A SOIRA order is an order issued by the Court requiring an individual to register as a sex offender under the Sex Offender Information Registration Act. The Criminal Code provides a list of designated sexual offences, that if committed, warrant a mandatory SOIRA order. The order will be issued when the accused is sentenced.

How Long Does a SOIRA Order Last?

Once a SOIRA order has been issued by the Court, it will remain effective for a period of ten years, twenty-five years or life. The length of the order will be determined by the Court and will depend on and nature and severity of the allegations and the criminal history of the accused.

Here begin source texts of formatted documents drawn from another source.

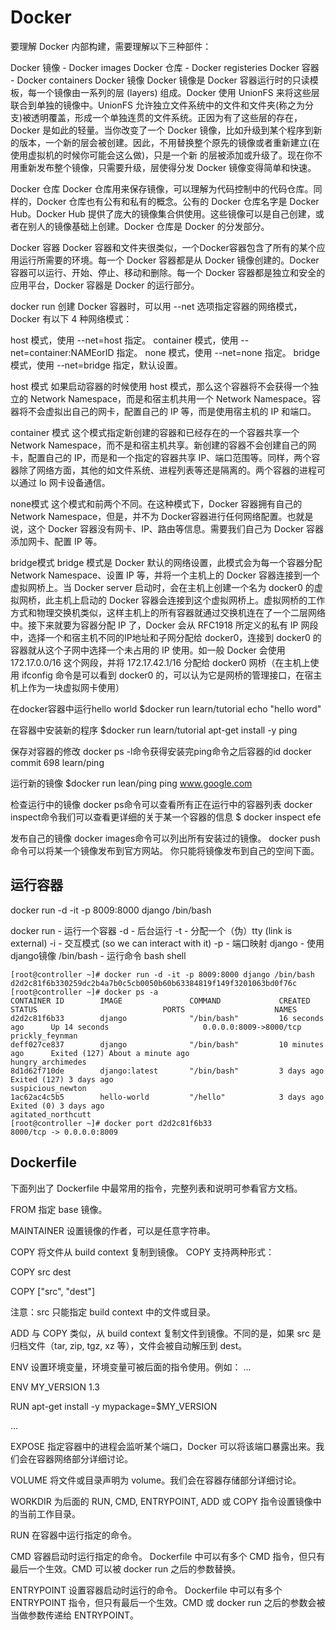 # Docker


要理解 Docker 内部构建，需要理解以下三种部件：

Docker 镜像 - Docker images
Docker 仓库 - Docker registeries
Docker 容器 - Docker containers
Docker 镜像
Docker 镜像是 Docker 容器运行时的只读模板，每一个镜像由一系列的层 (layers) 组成。Docker 使用 UnionFS 来将这些层联合到单独的镜像中。UnionFS 允许独立文件系统中的文件和文件夹(称之为分支)被透明覆盖，形成一个单独连贯的文件系统。正因为有了这些层的存在，Docker 是如此的轻量。当你改变了一个 Docker 镜像，比如升级到某个程序到新的版本，一个新的层会被创建。因此，不用替换整个原先的镜像或者重新建立(在使用虚拟机的时候你可能会这么做)，只是一个新 的层被添加或升级了。现在你不用重新发布整个镜像，只需要升级，层使得分发 Docker 镜像变得简单和快速。

Docker 仓库
Docker 仓库用来保存镜像，可以理解为代码控制中的代码仓库。同样的，Docker 仓库也有公有和私有的概念。公有的 Docker 仓库名字是 Docker Hub。Docker Hub 提供了庞大的镜像集合供使用。这些镜像可以是自己创建，或者在别人的镜像基础上创建。Docker 仓库是 Docker 的分发部分。

Docker 容器
Docker 容器和文件夹很类似，一个Docker容器包含了所有的某个应用运行所需要的环境。每一个 Docker 容器都是从 Docker 镜像创建的。Docker 容器可以运行、开始、停止、移动和删除。每一个 Docker 容器都是独立和安全的应用平台，Docker 容器是 Docker 的运行部分。



docker run 创建 Docker 容器时，可以用 --net 选项指定容器的网络模式，Docker 有以下 4 种网络模式：

host 模式，使用 --net=host 指定。
container 模式，使用 --net=container:NAMEorID 指定。
none 模式，使用 --net=none 指定。
bridge 模式，使用 --net=bridge 指定，默认设置。


host 模式
如果启动容器的时候使用 host 模式，那么这个容器将不会获得一个独立的 Network Namespace，而是和宿主机共用一个 Network Namespace。容器将不会虚拟出自己的网卡，配置自己的 IP 等，而是使用宿主机的 IP 和端口。

container 模式
这个模式指定新创建的容器和已经存在的一个容器共享一个 Network Namespace，而不是和宿主机共享。新创建的容器不会创建自己的网卡，配置自己的 IP，而是和一个指定的容器共享 IP、端口范围等。同样，两个容器除了网络方面，其他的如文件系统、进程列表等还是隔离的。两个容器的进程可以通过 lo 网卡设备通信。

none模式
这个模式和前两个不同。在这种模式下，Docker 容器拥有自己的 Network Namespace，但是，并不为 Docker容器进行任何网络配置。也就是说，这个 Docker 容器没有网卡、IP、路由等信息。需要我们自己为 Docker 容器添加网卡、配置 IP 等。

bridge模式
bridge 模式是 Docker 默认的网络设置，此模式会为每一个容器分配 Network Namespace、设置 IP 等，并将一个主机上的 Docker 容器连接到一个虚拟网桥上。当 Docker server 启动时，会在主机上创建一个名为 docker0 的虚拟网桥，此主机上启动的 Docker 容器会连接到这个虚拟网桥上。虚拟网桥的工作方式和物理交换机类似，这样主机上的所有容器就通过交换机连在了一个二层网络中。接下来就要为容器分配 IP 了，Docker 会从 RFC1918 所定义的私有 IP 网段中，选择一个和宿主机不同的IP地址和子网分配给 docker0，连接到 docker0 的容器就从这个子网中选择一个未占用的 IP 使用。如一般 Docker 会使用 172.17.0.0/16 这个网段，并将 172.17.42.1/16 分配给 docker0 网桥（在主机上使用 ifconfig 命令是可以看到 docker0 的，可以认为它是网桥的管理接口，在宿主机上作为一块虚拟网卡使用）



在docker容器中运行hello world
$docker run learn/tutorial echo "hello word"

在容器中安装新的程序
$docker run learn/tutorial apt-get install -y ping

保存对容器的修改
docker ps -l命令获得安装完ping命令之后容器的id
docker commit 698 learn/ping

运行新的镜像
$docker run lean/ping ping www.google.com

检查运行中的镜像
docker ps命令可以查看所有正在运行中的容器列表
docker inspect命令我们可以查看更详细的关于某一个容器的信息
$ docker inspect efe

发布自己的镜像
docker images命令可以列出所有安装过的镜像。
docker push命令可以将某一个镜像发布到官方网站。
你只能将镜像发布到自己的空间下面。



## 运行容器

docker run -d -it -p 8009:8000 django /bin/bash

docker run - 运行一个容器
-d - 后台运行
-t - 分配一个（伪）tty (link is external)
-i - 交互模式 (so we can interact with it)
-p - 端口映射
django - 使用django镜像
/bin/bash - 运行命令 bash shell

```
[root@controller ~]# docker run -d -it -p 8009:8000 django /bin/bash
d2d2c81f6b330259dc2b4a7b0c5cb0050b60b63384819f149f3201063bd0f76c
[root@controller ~]# docker ps -a
CONTAINER ID        IMAGE               COMMAND             CREATED             STATUS                            PORTS                    NAMES
d2d2c81f6b33        django              "/bin/bash"         16 seconds ago      Up 14 seconds                     0.0.0.0:8009->8000/tcp   prickly_feynman
deff027ce837        django              "/bin/bash"         10 minutes ago      Exited (127) About a minute ago                            hungry_archimedes
8d1d62f710de        django:latest       "/bin/bash"         3 days ago          Exited (127) 3 days ago                                    suspicious_newton
1ac62ac4c5b5        hello-world         "/hello"            3 days ago          Exited (0) 3 days ago                                      agitated_northcutt
[root@controller ~]# docker port d2d2c81f6b33
8000/tcp -> 0.0.0.0:8009
```


## Dockerfile

下面列出了 Dockerfile 中最常用的指令，完整列表和说明可参看官方文档。

FROM
指定 base 镜像。

MAINTAINER
设置镜像的作者，可以是任意字符串。

COPY
将文件从 build context 复制到镜像。
COPY 支持两种形式：

COPY src dest

COPY ["src", "dest"]

注意：src 只能指定 build context 中的文件或目录。

ADD
与 COPY 类似，从 build context 复制文件到镜像。不同的是，如果 src 是归档文件（tar, zip, tgz, xz 等），文件会被自动解压到 dest。

ENV
设置环境变量，环境变量可被后面的指令使用。例如：
...

ENV MY_VERSION 1.3

RUN apt-get install -y mypackage=$MY_VERSION

...


EXPOSE
指定容器中的进程会监听某个端口，Docker 可以将该端口暴露出来。我们会在容器网络部分详细讨论。

VOLUME
将文件或目录声明为 volume。我们会在容器存储部分详细讨论。

WORKDIR
为后面的 RUN, CMD, ENTRYPOINT, ADD 或 COPY 指令设置镜像中的当前工作目录。

RUN
在容器中运行指定的命令。

CMD
容器启动时运行指定的命令。
Dockerfile 中可以有多个 CMD 指令，但只有最后一个生效。CMD 可以被 docker run 之后的参数替换。

ENTRYPOINT
设置容器启动时运行的命令。
Dockerfile 中可以有多个 ENTRYPOINT 指令，但只有最后一个生效。CMD 或 docker run 之后的参数会被当做参数传递给 ENTRYPOINT。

How to Beat an Indecent Act Charge?

The best defence to any indecent act charge will depend on the facts of the case and the evidence in the possession of the Crown. Experienced legal counsel can assist you in developing the best defence for your set of allegations to ensure the best possible outcome.

What if I am a First Time Offender?

In Canada, it is uncommon for the Court’s to impose custodial sentences of those convicted for the first time, unless the accused has committed a serious offence. Those charged for the first time with indecent act may, in some cases, be able to resolve the matter without a custodial sentence. In many cases, offenders will be sentenced to a period of probation, a fine or community service.

Will I go to Jail for Indecent Act or Indecent Exposure?

In some cases, yes. Generally indecent exposure is considered a more serious offence than indecent act. This is because indecent exposure involves children. The sentencing ranges for both offences range from two years less a day in prison and/or a $5,000 to two years in prison. Individuals are generally more likely to be sentenced to a period of incarceration for committing indecent exposure than indecent act.